Study reveals mechanism that regulates genes on sex chromosomes

In the human population, males have one X and one Y chromosomes and females have two X chromosomes. As a result, somatic cells have unique mechanisms that maintain the same gene expression levels on the X chromosome between both genders.

Such a process is known as dosage compensation and has been widely investigated in the fruit fly Drosophila. A research team from the University of Tsukuba (UT) has now continued this study with Drosophila fly to demonstrate that dose compensation does not take place in the germ cells of male flies.

In a recent article, published in Scientific Reports journal, the UT researchers studied this phenomenon in fly primordial germ cells (PGCs), which are found in embryos and are the precursor cells to what eventually become eggs and sperm in adults. Previous studies performed on dosage compensation in this type of cell were contradictory.

Genetic analyses of somatic cells have demonstrated that the expression of X-linked genes in male fruit flies is up-regulated to reach corresponding levels to that of their female flies. The male-specific lethal (MSL) complex is a group of proteins that is responsible for performing this function.

These results made the UT team to find out if the same mechanism also takes place in the male germ cells. During embryonic development between female and male fruit flies, distinct molecular events take place in PGCs. Since the outcomes demonstrated in previous publications did not align, the team opted to handle their key question differently.

The MSL complex leaves a signature mark, called acetylation, on a specific amino acid of the histone H4 protein of the X chromosome. The acetyl group being added tells the cell to express the X-linked genes at a higher level, which results in dosage compensation.”

Satoru Kobayashi, Study Senior Author and Professor, University of Tsukuba

To deal with their questions, the team utilized a process known as transcriptome analysis to compare the expression levels of genes between male and female fruit fly PGCs. They also analyzed the protein histone H4 to find out if acetylation had taken place.

We found that X-linked gene expression in male PGCs was about half that of female PGCs. We also could not detect the acetylation signature of the MSL complex.”

Satoru Kobayashi, Study Senior Author and Professor, University of Tsukuba

Furthermore, the authors determined that the key components of the MSL complex are present only in very low quantities in the fly PGCs. Fascinatingly, transgenic flies were then produced that were designed to express higher levels of MSL complex proteins. In these flies, male PGCs showed higher expression of the X-linked genes, in addition to the acetylation signature.

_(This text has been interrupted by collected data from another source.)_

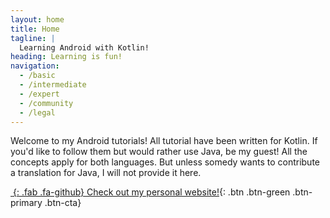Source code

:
 ```yaml
---
layout: home
title: Home
tagline: |
  Learning Android with Kotlin!
heading: Learning is fun!
navigation:
  - /basic
  - /intermediate
  - /expert
  - /community
  - /legal
---
```


Welcome to my Android tutorials!
All tutorial have been written for Kotlin. If you'd like to follow them but would rather use Java, be my guest! All the concepts apply for both languages.
But unless somedy wants to contribute a translation for Java, I will not provide it here.

<div class="cta-container">

[*&nbsp;*{: .fab .fa-github} Check out my personal website!][WEBSITE]{: .btn .btn-green .btn-primary .btn-cta}

</div>

[WEBSITE]: https://camillebc.me/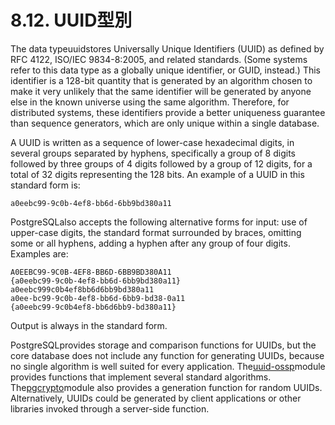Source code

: # 8.12. UUID型別

The data typeuuidstores Universally Unique Identifiers \(UUID\) as defined by RFC 4122, ISO/IEC 9834-8:2005, and related standards. \(Some systems refer to this data type as a globally unique identifier, or GUID, instead.\) This identifier is a 128-bit quantity that is generated by an algorithm chosen to make it very unlikely that the same identifier will be generated by anyone else in the known universe using the same algorithm. Therefore, for distributed systems, these identifiers provide a better uniqueness guarantee than sequence generators, which are only unique within a single database.

A UUID is written as a sequence of lower-case hexadecimal digits, in several groups separated by hyphens, specifically a group of 8 digits followed by three groups of 4 digits followed by a group of 12 digits, for a total of 32 digits representing the 128 bits. An example of a UUID in this standard form is:

```text
a0eebc99-9c0b-4ef8-bb6d-6bb9bd380a11
```

PostgreSQLalso accepts the following alternative forms for input: use of upper-case digits, the standard format surrounded by braces, omitting some or all hyphens, adding a hyphen after any group of four digits. Examples are:

```text
A0EEBC99-9C0B-4EF8-BB6D-6BB9BD380A11
{a0eebc99-9c0b-4ef8-bb6d-6bb9bd380a11}
a0eebc999c0b4ef8bb6d6bb9bd380a11
a0ee-bc99-9c0b-4ef8-bb6d-6bb9-bd38-0a11
{a0eebc99-9c0b4ef8-bb6d6bb9-bd380a11}
```

Output is always in the standard form.

PostgreSQLprovides storage and comparison functions for UUIDs, but the core database does not include any function for generating UUIDs, because no single algorithm is well suited for every application. The[uuid-ossp](https://www.postgresql.org/docs/current/static/uuid-ossp.html)module provides functions that implement several standard algorithms. The[pgcrypto](https://www.postgresql.org/docs/current/static/pgcrypto.html)module also provides a generation function for random UUIDs. Alternatively, UUIDs could be generated by client applications or other libraries invoked through a server-side function.

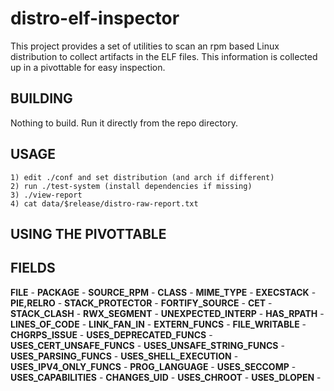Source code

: # distro-elf-inspector
 This project provides a set of utilities to scan an rpm based Linux distribution to collect artifacts in the ELF files. This information is collected up in a pivottable for easy inspection.

BUILDING
--------
Nothing to build. Run it directly from the repo directory.


USAGE
-----
```
1) edit ./conf and set distribution (and arch if different)
2) run ./test-system (install dependencies if missing)
3) ./view-report
4) cat data/$release/distro-raw-report.txt
```

USING THE PIVOTTABLE
--------------------

FIELDS
------
**FILE** - 
**PACKAGE** - 
**SOURCE_RPM** - 
**CLASS** - 
**MIME_TYPE** - 
**EXECSTACK** - 
**PIE,RELRO** - 
**STACK_PROTECTOR** - 
**FORTIFY_SOURCE** - 
**CET** - 
**STACK_CLASH** - 
**RWX_SEGMENT** - 
**UNEXPECTED_INTERP** - 
**HAS_RPATH** - 
**LINES_OF_CODE** - 
**LINK_FAN_IN** - 
**EXTERN_FUNCS** - 
**FILE_WRITABLE** - 
**CHGRPS_ISSUE** - 
**USES_DEPRECATED_FUNCS** - 
**USES_CERT_UNSAFE_FUNCS** - 
**USES_UNSAFE_STRING_FUNCS** - 
**USES_PARSING_FUNCS** - 
**USES_SHELL_EXECUTION** - 
**USES_IPV4_ONLY_FUNCS** - 
**PROG_LANGUAGE** - 
**USES_SECCOMP** - 
**USES_CAPABILITIES** - 
**CHANGES_UID** - 
**USES_CHROOT** - 
**USES_DLOPEN** -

According to the researchers, the study results have strong biological importance, potentially indicating that the lack of dosage compensation influences sex determination of Drosophila PGCs. This study also offers a new insight that will be important for additional analysis of germ cell maturation and embryo development.

Journal reference:

Ota, R., et al. (2021) Absence of X-chromosome dosage compensation in the primordial germ cells of Drosophila embryos. Scientific Reports.